▶ [Action item]: List, from the lines below, each one with "level" in it.

· · · · ·

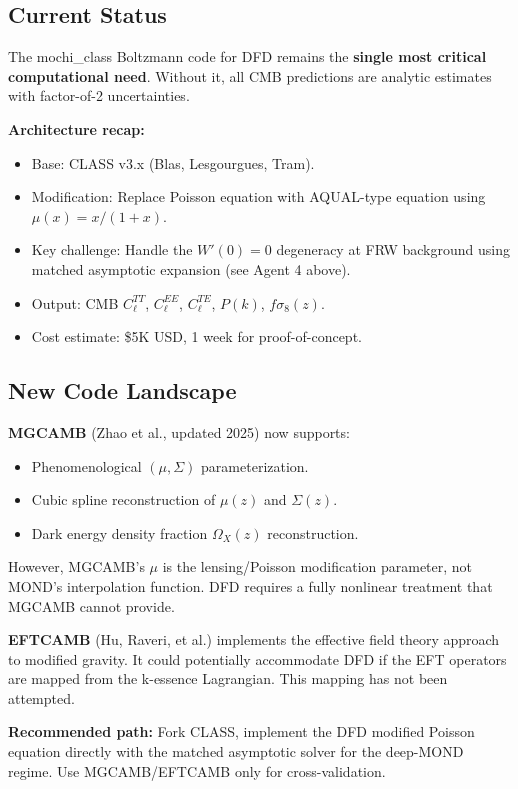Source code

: \documentclass[11pt]{article}
\begin{document}
\subsection{Current Status}

The mochi\_class Boltzmann code for DFD remains the \textbf{single most
critical computational need}. Without it, all CMB predictions are
analytic estimates with factor-of-2 uncertainties.

\textbf{Architecture recap:}
\begin{itemize}
  \item Base: CLASS v3.x (Blas, Lesgourgues, Tram).
  \item Modification: Replace Poisson equation with AQUAL-type equation
    using $\mu(x) = x/(1+x)$.
  \item Key challenge: Handle the $W'(0) = 0$ degeneracy at FRW background
    using matched asymptotic expansion (see Agent 4 above).
  \item Output: CMB $C_\ell^{TT}$, $C_\ell^{EE}$, $C_\ell^{TE}$, $P(k)$,
    $f\sigma_8(z)$.
  \item Cost estimate: \$5K USD, 1 week for proof-of-concept.
\end{itemize}

\subsection{New Code Landscape}

\textbf{MGCAMB} (Zhao et al., updated 2025) now supports:
\begin{itemize}
  \item Phenomenological $(\mu, \Sigma)$ parameterization.
  \item Cubic spline reconstruction of $\mu(z)$ and $\Sigma(z)$.
  \item Dark energy density fraction $\Omega_X(z)$ reconstruction.
\end{itemize}
However, MGCAMB's $\mu$ is the lensing/Poisson modification parameter,
not MOND's interpolation function. DFD requires a fully nonlinear
treatment that MGCAMB cannot provide.

\textbf{EFTCAMB} (Hu, Raveri, et al.) implements the effective field
theory approach to modified gravity. It could potentially accommodate
DFD if the EFT operators are mapped from the k-essence Lagrangian.
This mapping has not been attempted.

\textbf{Recommended path:} Fork CLASS, implement the DFD modified
Poisson equation directly with the matched asymptotic solver for the
deep-MOND regime. Use MGCAMB/EFTCAMB only for cross-validation.
\end{document}
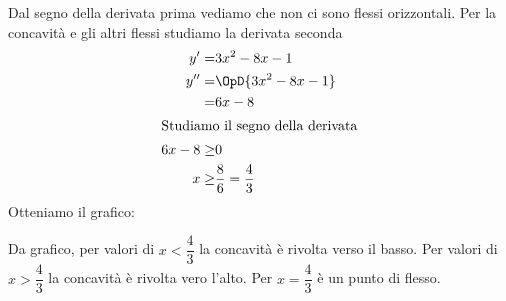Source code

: \begin{exercise}
\begin{itemize}
Dal segno della derivata prima  vediamo che non ci sono flessi orizzontali.
Per la concavità e gli altri flessi studiamo la derivata seconda
\begin{align*}
y'=&3x^2-8x-1\\
y''=&\OpD{3x^2-8x-1}\\
=&6x-8\\
\intertext{Studiamo il segno della derivata}
6x-8\geq&0\\
x\geq&\dfrac{8}{6}=\dfrac{4}{3}\\
\end{align*}
Otteniamo il grafico:
\begin{center}
	
\end{center}
Da grafico, per valori di $x<\dfrac{4}{3}$ la concavità è rivolta verso il basso. Per valori di $x>\dfrac{4}{3}$   la concavità è rivolta vero l'alto. Per $x=\dfrac{4}{3}$ è un punto di flesso.
	\begin{center}
		
	\end{center}
\end{itemize}
\end{exercise}

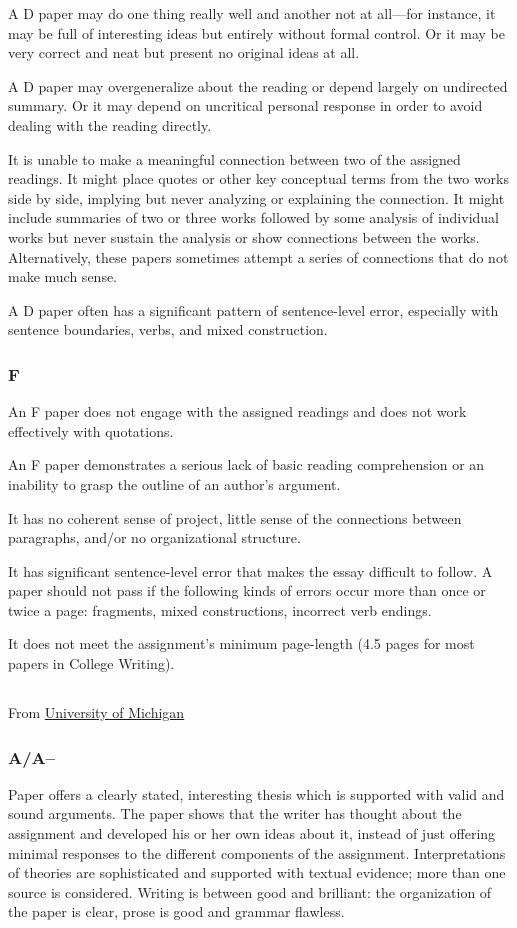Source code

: \documentclass{article}
\begin{document}
A D paper may do one thing really well and another not at all—for instance, it may be full of interesting ideas but entirely without formal control.  Or it may be very correct and neat but present no original ideas at all. 

A D paper may overgeneralize about the reading or depend largely on undirected summary. Or it may depend on uncritical personal response in order to avoid dealing with the reading directly.

It is unable to make a meaningful connection between two of the assigned readings. It might place quotes or other key conceptual terms from the two works side by side, implying but never analyzing or explaining the connection. It might include summaries of two or three works followed by some analysis of individual works but never sustain the analysis or show connections between the works. Alternatively, these papers sometimes attempt a series of connections that do not make much sense.

A D paper often has a significant pattern of sentence-level error, especially with sentence boundaries, verbs, and mixed construction. 

\subsubsection{F}
An F paper does not engage with the assigned readings and does not work effectively with quotations.

An F paper demonstrates a serious lack of basic reading comprehension or an inability to grasp the outline of an author's argument.

It has no coherent sense of project, little sense of the connections between paragraphs, and/or no organizational structure.

It has significant sentence-level error that makes the essay difficult to follow. A paper should not pass if the following kinds of errors occur more than once or twice a page: fragments, mixed constructions, incorrect verb endings.

It does not meet the assignment’s minimum page-length (4.5 pages for most papers in College Writing). 

\subsection{}
From \href{http://www-personal.umich.edu/~mmanty/teaching/grading.html}{University of Michigan}
\subsubsection{A/A–} Paper offers a clearly stated, interesting thesis which is supported with valid and sound arguments. The paper shows that the writer has thought about the assignment and developed his or her own ideas about it, instead of just offering minimal responses to the different components of the assignment. Interpretations of theories are sophisticated and supported with textual evidence; more than one source is considered. Writing is between good and brilliant: the organization of the paper is clear, prose is good and grammar flawless.
\end{document}
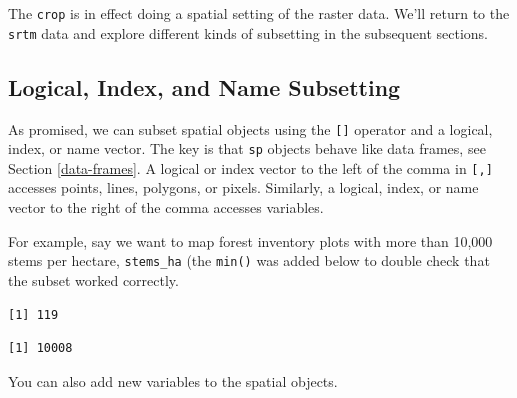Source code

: \documentclass[]{krantz}
\makeatletter
\newenvironment{Shaded}{\begin{snugshade}}{\end{snugshade}}
\newcommand{\DecValTok}[1]{\textcolor[rgb]{0.06,0.06,0.06}{#1}}
\newcommand{\ErrorTok}[1]{\textcolor[rgb]{0.14,0.14,0.14}{\textbf{#1}}}
\newcommand{\FloatTok}[1]{\textcolor[rgb]{0.06,0.06,0.06}{#1}}
\newcommand{\KeywordTok}[1]{\textcolor[rgb]{0.27,0.27,0.27}{\textbf{#1}}}
\newcommand{\NormalTok}[1]{#1}
\newcommand{\OperatorTok}[1]{\textcolor[rgb]{0.43,0.43,0.43}{\textbf{#1}}}
\newcommand{\StringTok}[1]{\textcolor[rgb]{0.5,0.5,0.5}{#1}}
\newenvironment{kframe}{%
\medskip{}
\setlength{\fboxsep}{.8em}
 \def\at@end@of@kframe{}%
 \ifinner\ifhmode%
  \def\at@end@of@kframe{\end{minipage}}%
  \begin{minipage}{\columnwidth}%
 \fi\fi%
 \def\FrameCommand##1{\hskip\@totalleftmargin \hskip-\fboxsep
 \colorbox{shadecolor}{##1}\hskip-\fboxsep
     \hskip-\linewidth \hskip-\@totalleftmargin \hskip\columnwidth}%
 \MakeFramed {\advance\hsize-\width
   \@totalleftmargin\z@ \linewidth\hsize
   \@setminipage}}%
 {\par\unskip\endMakeFramed%
 \at@end@of@kframe}
\renewenvironment{Shaded}{\begin{kframe}}{\end{kframe}}
\makeatother
\begin{document}
The \texttt{crop} is in effect doing a spatial setting of the raster data. We'll return to the \texttt{srtm} data and explore different kinds of subsetting in the subsequent sections.

\hypertarget{logical-index-and-name-subsetting}{%
\subsection{Logical, Index, and Name Subsetting}\label{logical-index-and-name-subsetting}}

As promised, we can subset spatial objects using the \texttt{{[}{]}} operator and a logical, index, or name vector. The key is that \texttt{sp} objects behave like data frames, see Section \ref{data-frames}. A logical or index vector to the left of the comma in \texttt{{[},{]}} accesses points, lines, polygons, or pixels. Similarly, a logical, index, or name vector to the right of the comma accesses variables.

For example, say we want to map forest inventory plots with more than 10,000 stems per hectare, \texttt{stems\_ha} (the \texttt{min()} was added below to double check that the subset worked correctly.

\begin{Shaded}
\end{Shaded}

\begin{verbatim}
[1] 119
\end{verbatim}

\begin{Shaded}
\end{Shaded}

\begin{verbatim}
[1] 10008
\end{verbatim}

You can also add new variables to the spatial objects.
\end{document}
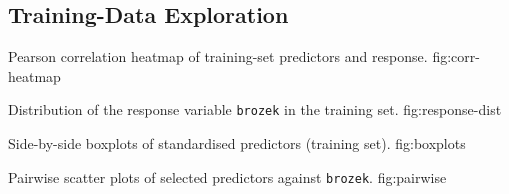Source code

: \subsection{Training-Data Exploration}
\label{sec:eda}

%
    {Pearson correlation heatmap of training-set predictors and response.}%
    {fig:corr-heatmap}


%
    {Distribution of the response variable \texttt{brozek} in the training set.}%
    {fig:response-dist}


%
    {Side-by-side boxplots of standardised predictors (training set).}%
    {fig:boxplots}


%
    {Pairwise scatter plots of selected predictors against \texttt{brozek}.}%
    {fig:pairwise}

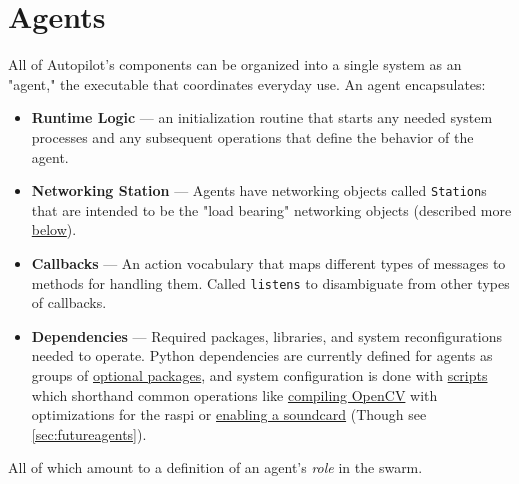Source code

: \section{Agents}
\label{sec:agents}

All of Autopilot's components can be organized into a single system as an "agent," the executable that coordinates everyday use. An agent encapsulates:

\begin{itemize}
\item \textbf{Runtime Logic} --- an initialization routine that starts any needed system processes and any subsequent operations that define the behavior of the agent.
\item \textbf{Networking Station} --- Agents have networking objects called \texttt{Station}s that are intended to be the "load bearing" networking objects (described more \hyperref[sec:networking]{below}).
\item \textbf{Callbacks} --- An action vocabulary that maps different types of messages to methods for handling them. Called \texttt{listens} to disambiguate from other types of callbacks.
\item \textbf{Dependencies} --- Required packages, libraries, and system reconfigurations needed to operate. Python dependencies are currently defined for agents as groups of \href{https://peps.python.org/pep-0621/\#dependencies-optional-dependencies}{optional packages}, and system configuration is done with \href{https://docs.auto-pi-lot.com/en/latest/setup/scripts.html}{scripts} which shorthand common operations like \href{https://github.com/auto-pi-lot/autopilot/blob/90956187d4222f16f67ab8b39b8359da954d5dcc/autopilot/setup/scripts.py\#L140-L183}{compiling OpenCV} with optimizations for the raspi or \href{https://github.com/auto-pi-lot/autopilot/blob/90956187d4222f16f67ab8b39b8359da954d5dcc/autopilot/setup/scripts.py\#L92-L100}{enabling a soundcard} (Though see \ref{sec:futureagents}).
\end{itemize}

All of which amount to a definition of an agent's \textit{role} in the swarm.

\clearpage

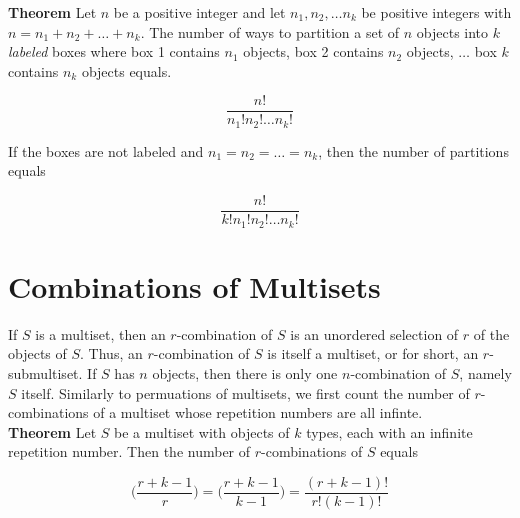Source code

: \documentclass[12pt, letterpaper]{article}
\begin{document}
\noindent 
\textbf{Theorem} Let \(n\) be a positive integer and let \(n_1, n_2, \dots n_k\) be positive integers with
\(n = n_1 + n_2 + \dots + n_k \). The number of ways to partition a set of \(n\) objects into \(k\) \textit{labeled} boxes 
where box 1 contains \(n_1\) objects, box 2 contains \(n_2\) objects, \(\dots\) box \(k\) contains \(n_k\) objects equals. 

\[
  \frac{n!}{n_1! n_2! \dots n_k!}
\]

If the boxes are not labeled and \(n_1 = n_2 = \dots = n_k \), then the number of partitions equals

\[
  \frac{n!}{k! n_1! n_2! \dots n_k!}
\]

\section*{Combinations of Multisets}

If \(S\) is a multiset, then an \(r\)-combination of \(S\) is an unordered selection of \(r\) of the objects of \(S\).
Thus, an \(r\)-combination of \(S\) is itself a multiset, or for short, an \(r\)-submultiset. If \(S\)
has \(n\) objects, then there is only one \(n\)-combination of \(S\), namely \(S\) itself. Similarly to permuations of multisets, 
we first count the number of \(r\)-combinations of a multiset whose repetition numbers are all infinte. \\

\noindent
\textbf{Theorem} Let \(S\) be a multiset with objects of \(k\) types, each with an infinite repetition number.
Then the number of \(r\)-combinations of \(S\) equals 

\[
  \Big( \frac{r + k - 1}{r} \Big) = \Big( \frac{r + k - 1}{k - 1} \Big) = \frac{(r + k - 1)!}{r! (k - 1)!}
\]
\end{document}
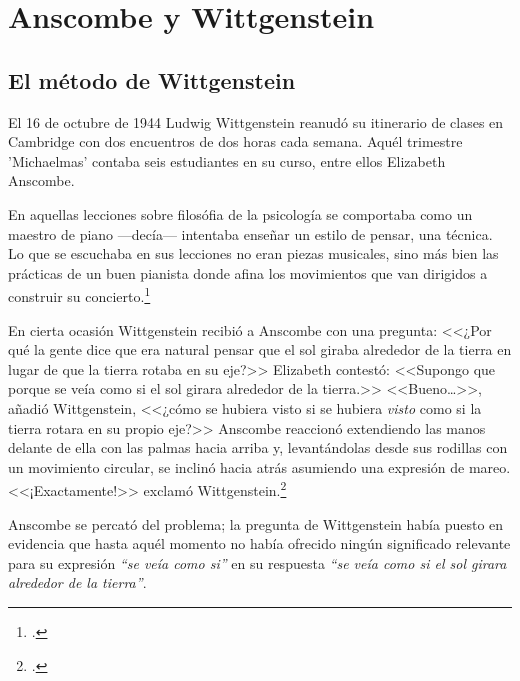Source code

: \section{Anscombe y Wittgenstein}

\subsection{El método de Wittgenstein}
El 16 de octubre de 1944 Ludwig Wittgenstein reanudó su itinerario de clases en
Cambridge con dos encuentros de dos horas cada semana. Aquél trimestre
'Michaelmas' contaba seis estudiantes en su curso, entre ellos Elizabeth
Anscombe. 

 En aquellas lecciones sobre
filosófia de la psicología se comportaba como un maestro de piano ---decía---
intentaba enseñar un estilo de pensar, una técnica. Lo que se escuchaba en sus
lecciones no eran piezas musicales, sino más bien las prácticas de un buen
pianista donde afina los movimientos que van dirigidos a construir su
concierto.\footcite[p.~357]{pubnpriv}

En cierta ocasión Wittgenstein recibió a Anscombe con una pregunta: <<¿Por qué
la gente dice que era natural pensar que el sol giraba alrededor de la tierra en
lugar de que la tierra rotaba en su eje?>> Elizabeth contestó: <<Supongo que
porque se veía como si el sol girara alrededor de la tierra.>> <<Bueno\ldots>>,
añadió Wittgenstein, <<¿cómo se hubiera visto si se hubiera \emph{visto} como si
la tierra rotara en su propio eje?>> Anscombe reaccionó extendiendo las manos
delante de ella con las palmas hacia arriba y, levantándolas desde sus rodillas
con un movimiento circular, se inclinó hacia atrás asumiendo una expresión de
mareo. <<¡Exactamente!>> exclamó Wittgenstein.\footcite[cf.~][p.~151]{IWT}

Anscombe se percató del problema; la pregunta de Wittgenstein había puesto en
evidencia que hasta aquél momento no había ofrecido ningún significado relevante
para su expresión \emph{``se veía como si''} en su respuesta \emph{``se veía
  como si el sol girara alrededor de la tierra''}.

· · · · ·

▶ [Output of the task]:
A D paper often has a significant pattern of sentence-level error, especially with sentence boundaries, verbs, and mixed construction. 
It has significant sentence-level error that makes the essay difficult to follow. A paper should not pass if the following kinds of errors occur more than once or twice a page: fragments, mixed constructions, incorrect verb endings.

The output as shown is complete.